When I get a little money I buy books; and if any is left I buy food and clothes.
Erasmus

Helmut Thielecke once stated “Sell all you have… and buy Spurgeon!” Charles Spurgeon was a gruff, brilliant English preacher. Helmut Thielecke was a serious, profound, German theologian/preacher. Yet he understood that one man’s writings were truly above the rest, and worthy of great attention.

Metaphorically, I would like to make my own such pronouncement: “sell all that you have, and read Ebert.” Like so many, I read a lot – books, magazines, blogs. I have a lot of favorites, but if you made me choose only one that I could keep in my to-read stack, it would be Roger Ebert. If you have not yet looked at his site, the format is simple: the main column includes his movie reviews. On the right, you can find his blog posts. If you have more time, read the comments following his posts. They are the best out there.

I always read him first, before and then again after I see a movie that he has reviewed. By the way, on the IMDB site, whenever he has reviewed a movie, his review is always listed first — as it should be.

But it is his blog that is so very rich. The more I read from his keyboard, the more I understand why he won a Pulitzer and is considered America’s best pundit.  When our oldest son got married, I gave him and his bride three books at their rehearsal dinner.  One of the three was Ebert’s The Great Movies.

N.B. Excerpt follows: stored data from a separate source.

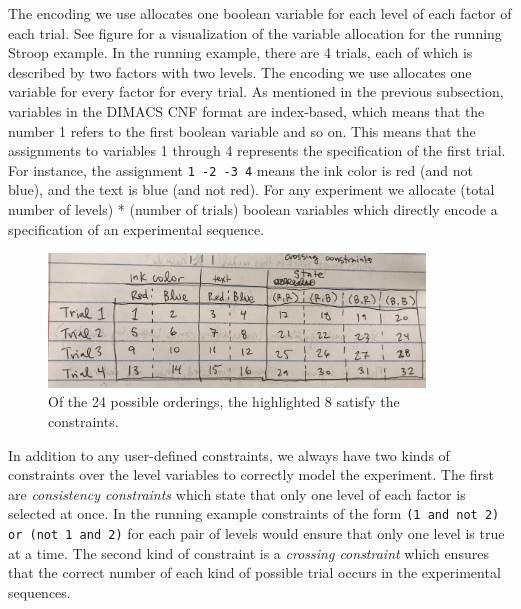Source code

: The encoding we use allocates one boolean variable for each level of each factor of each trial. See figure  for a visualization of the variable allocation for the running Stroop example. In the running example, there are 4 trials, each of which is described by two factors with two levels. The encoding we use allocates one variable for every factor for every trial. As mentioned in the previous subsection, variables in the DIMACS CNF format are index-based, which means that the number 1 refers to the first boolean variable and so on. This means that the assignments to variables 1 through 4 represents the specification of the first trial. For instance, the assignment \texttt{1 -2 -3 4} means the ink color is red (and not blue), and the text is blue (and not red). For any experiment we allocate (total number of levels) * (number of trials) boolean variables which directly encode a specification of an experimental sequence.

\begin{figure}[t]
    \centerline{\includegraphics[origin=c,width=10cm]{stroop_crossing_vars}}
    \caption{Of the 24 possible orderings, the highlighted 8 satisfy the constraints.}%
    \label{fig:stroop_crossing_vars}%
\end{figure}

In addition to any user-defined constraints, we always have two kinds of constraints over the level variables to correctly model the experiment. The first are \emph{consistency constraints} which state that only one level of each factor is selected at once. In the running example constraints of the form \texttt{(1 and not 2) or (not 1 and 2)} for each pair of levels would ensure that only one level is true at a time. The second kind of constraint is a \emph{crossing constraint} which ensures that the correct number of each kind of possible trial occurs in the experimental sequences.

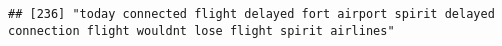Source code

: \documentclass[
]{article}
\begin{document}
\begin{verbatim}
## [236] "today connected flight delayed fort airport spirit delayed connection flight wouldnt lose flight spirit airlines"                                                                                                                                                                                                                                                                                                                                                                                                                                                                                                                                                                                                                                                                                                                                                                                                                                                                                                                                                                                                                                                                                                                                                                                                                                                                                                                                                                                                                                                                                                                                                                                                                                                                              

\end{verbatim}
\end{document}

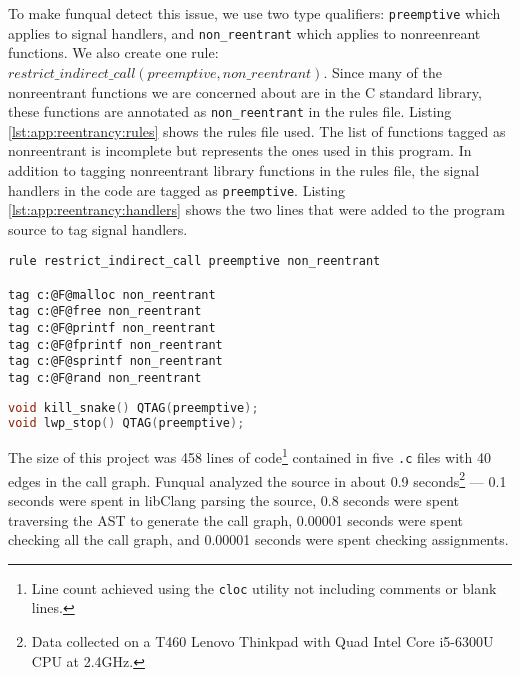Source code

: To make funqual detect this issue, we use two type qualifiers: \lstinline{preemptive} which applies to signal handlers, and \lstinline{non_reentrant} which applies to nonreenreant functions.  We also create one rule: $restrict\_indirect\_call(preemptive, non\_reentrant)$.  Since many of the nonreentrant functions we are concerned about are in the C standard library, these functions are annotated as \lstinline{non_reentrant} in the rules file.  Listing \ref{lst:app:reentrancy:rules} shows the rules file used.  The list of functions tagged as nonreentrant is incomplete but represents the ones used in this program.  In addition to tagging nonreentrant library functions in the rules file, the signal handlers in the code are tagged as \lstinline{preemptive}.  Listing \ref{lst:app:reentrancy:handlers} shows the two lines that were added to the program source to tag signal handlers.  

\noindent\begin{minipage}[t]{\linewidth}
\begin{lstlisting}[caption={Rules file for preventing preemptive functions from calling non\_reentrant functions.  Since this rules file contains no references to project-specific functions, the file could concievably be re-used by several projects.},label={lst:app:reentrancy:rules}]
rule restrict_indirect_call preemptive non_reentrant

tag c:@F@malloc non_reentrant
tag c:@F@free non_reentrant
tag c:@F@printf non_reentrant
tag c:@F@fprintf non_reentrant
tag c:@F@sprintf non_reentrant
tag c:@F@rand non_reentrant
\end{lstlisting}
\end{minipage}

\noindent\begin{minipage}[t]{\linewidth}
\begin{lstlisting}[language=c,caption={Lines inserted into C file to mark signal handlers as preemptive.},label={lst:app:reentrancy:handlers}]
void kill_snake() QTAG(preemptive);
void lwp_stop() QTAG(preemptive);
\end{lstlisting}
\end{minipage}

The size of this project was 458 lines of code\footnote{Line count achieved using the \lstinline{cloc} utility not including comments or blank lines.} contained in five \lstinline{.c} files with 40 edges in the call graph.  Funqual analyzed the source in about 0.9 seconds\footnote{Data collected on a T460 Lenovo Thinkpad with Quad Intel Core i5-6300U CPU at 2.4GHz.} --- 0.1 seconds were spent in libClang parsing the source, 0.8 seconds were spent traversing the AST to generate the call graph, 0.00001 seconds were spent checking all the call graph, and 0.00001 seconds were spent checking assignments. 

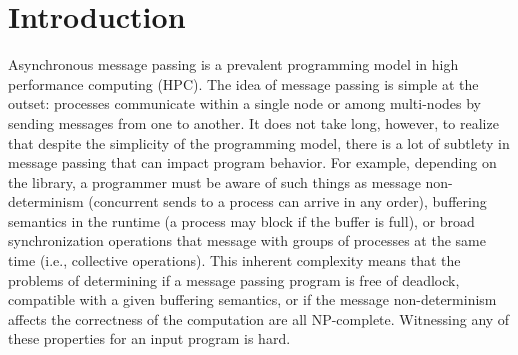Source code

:  \section{Introduction}
Asynchronous message passing is a prevalent programming model in high performance computing (HPC).
The idea of message passing is simple at the outset: processes communicate within a single node or among multi-nodes by sending messages from one to another. It does not take long, however, to realize that despite the simplicity of the programming model, there is a lot of subtlety in message passing that can impact program behavior. For example, depending on the library, a programmer must be aware of such things as message non-determinism (concurrent sends to a process can arrive in any order), buffering semantics in the runtime (a process may block if the buffer is full), or broad synchronization operations that message with  groups of processes at the same time (i.e., collective operations). This inherent complexity means that the problems of determining if a message passing program is free of deadlock, compatible with a given buffering semantics, or if the message non-determinism affects the correctness of the computation are all NP-complete. %
Witnessing any of these properties for an input program is hard.

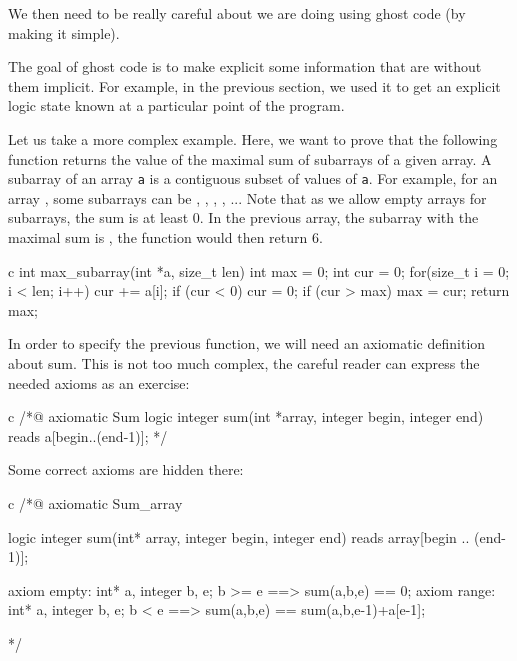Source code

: We then need to be really careful about we are doing using ghost code
(by making it simple).





The goal of ghost code is to make explicit some information that are
without them implicit. For example, in the previous section, we used it
to get an explicit logic state known at a particular point of the
program.

Let us take a more complex example. Here, we want to prove that the
following function returns the value of the maximal sum of subarrays of
a given array. A subarray of an array \texttt{a} is a contiguous subset
of values of \texttt{a}. For example, for an array ,
some subarrays can be
\CodeInline{\{\}}, , 
, , ... Note that as we allow
empty arrays for subarrays, the sum is at least 0. In the previous
array, the subarray with the maximal sum is ,
the function would then return 6.



\begin{CodeBlock}{c}
int max_subarray(int *a, size_t len) {
  int max = 0;
  int cur = 0;
  for(size_t i = 0; i < len; i++) {
    cur += a[i];
    if (cur < 0)   cur = 0;
    if (cur > max) max = cur;
  }
  return max;
}
\end{CodeBlock}



In order to specify the previous function, we will need an axiomatic
definition about sum. This is not too much complex, the careful reader
can express the needed axioms as an exercise:



\begin{CodeBlock}{c}
/*@ axiomatic Sum {
  logic integer sum(int *array, integer begin, integer end) reads a[begin..(end-1)];
}*/
\end{CodeBlock}



Some correct axioms are hidden there:



\begin{Spoiler}
\begin{CodeBlock}{c}
/*@
  axiomatic Sum_array{
    logic integer sum(int* array, integer begin, integer end) reads array[begin .. (end-1)];
   
    axiom empty: 
      \forall int* a, integer b, e; b >= e ==> sum(a,b,e) == 0;
    axiom range:
      \forall int* a, integer b, e; b < e ==> sum(a,b,e) == sum(a,b,e-1)+a[e-1];
  }
*/
\end{CodeBlock}
\end{Spoiler}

"My name is Susie and I'm a 22 year old girl living in Arizona. Diet soda and used books fuel my existence. I love how the kindle is marketed as a 'wireless reading device' - isn't that what a book is?"  (taken from Ebert's blog)
"My name is Susie and I'm a 22 year old girl living in Arizona. Diet soda and used books fuel my existence. I love how the kindle is marketed as a 'wireless reading device' - isn't that what a book is?" (taken from Ebert's blog)

Now for those of us who are true book lovers, I want to point you to his recent post. Books do furnish a life.  It should simply be mandatory reading for all of us. Here are some excerpts:

Chaz and I have lived for 20 years in a commodious Chicago house with three floors, a furnished basement apartment and an exercise room we built on the roof-top deck. This house is not empty. To my 1965 edition of Shaw, which cost me about two quid and now sells for $119, Chaz and I have added, I dunno, maybe 3,000 or 4,000 books, countless videos and CDs, lots of art, rows of photographs, rooms full of comfortable furniture, a Buddha from Thailand, two elephants from India, African chairs and statues, and who knows what else.

Of course I cannot do without a single one of these possessions, including more or less every book I have owned since I was seven, starting with Huckleberry Finn.

Other books I can’t throw away because–well, they’re books, and you can’t throw away a book, can you?

My possessions are getting away from me. We have an agreement. My office is my office. Chaz has her own book-filled office, and takes care that the rest of the house is clean and orderly. My office has a glass door with this gilt lettering:
The Ebert Company, Ltd. 
Fine Film Criticism since 1967.
I have not been able to even get into the storage closet of my office for four years. The room is lined floor to ceiling with film books, and the shelves of directors and actors with names beginning H, I, J, K and L are blocked by piles of stuff on the floor. What? You expect me to throw out my first Tandy 100? And there’s a 40-year run of Sight and Sound there somewhere.

I hope you will read the post. The array of books he mentions is breathtaking. His love for books is obvious. And, of course, his love for books helps explain the depth of his thinking and his writing.

This is a blog primarily about business books. But underlying it is a simple love of books. Roger Ebert has given us a great read to remind us about our own love for books.